I can’t think of a better way to motivate someone to program or learn more about data science than to give them a powerful development environment with a user interface like IPython Notebook as an interface. It provides turn-key starting templates for mining social data and allows a person to see the results of data science experiments before they necessarily even understand all of the nuts and bolts that are involved…and that’s the beauty of it.
After all, isn’t something like that what we were all drawn towards when we first wanted to become scientists or engineers or programmers in the first place? It was the awe of seeing some phenomenon that we didn’t fully understand but thought it was so amazing that we wanted to commit to learn more about it. That’s where the digging in and learning began…
The GitHub source code repository for the second edition provides good instructions on getting started if you’d like to pull down the project and see all of this for yourself.
The virtual machine experience for Mining the Social Web is a powerful concept and raises the bar for just about any tech book involving code examples. However, it does require change to existing patterns of behavior since many readers may resist using it at first, positing that it might be more trouble than it’s worth to get installed. The current bet I’m making is that short ~3 minute screencasts will largely mitigate those kinds of concerns as well as provide an ample demonstration of what is possible to accomplish with the virtual machine and motivate adoption.
We will never become a society of programmers with development environments, and requiring users to have a development environment or even think in terms of a development environment is a sure way not to bring social web mining to the masses. What society really needs is a product that enables a mere mortal to transform curiosity about their social data into insights as easily as a person can currently interrogate the web with a document-oriented keyword search.
…What society really needs is a product that enables a mere mortal to transform curiosity about their social data into insights…

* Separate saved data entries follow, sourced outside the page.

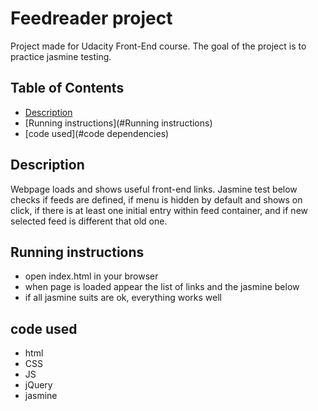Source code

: # Feedreader project
Project made for Udacity Front-End course. The goal of the project is to practice jasmine testing.
## Table of Contents

* [Description](#Description)
* [Running instructions](#Running instructions)
* [code used](#code dependencies)


## Description

Webpage loads and shows useful front-end links.
Jasmine test below checks if feeds are defined, if menu is hidden by default and shows on click, if there is at least one initial entry within feed container, and if new selected feed is different that old one.

## Running instructions

* open index.html in your browser
* when page is loaded appear the list of links and the jasmine below
* if all jasmine suits are ok, everything works well

## code used
* html
* CSS
* JS
* jQuery
* jasmine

Admittedly, the virtual machine experience that I’m providing with Mining the Social Web is a development environment and is not the product I am alluding to. However, it’s a step in the right direction — the current incarnation of a certain minimum viable product — and I believe that it has the potential to significantly decrease the friction involved in conducting data science experiments and be an enabler of innovation and education in this space. Products built on top of it or an environment like it are sure to follow once a budding entrepreneur identifies the right problem and bolts a sufficient user experience on top of it.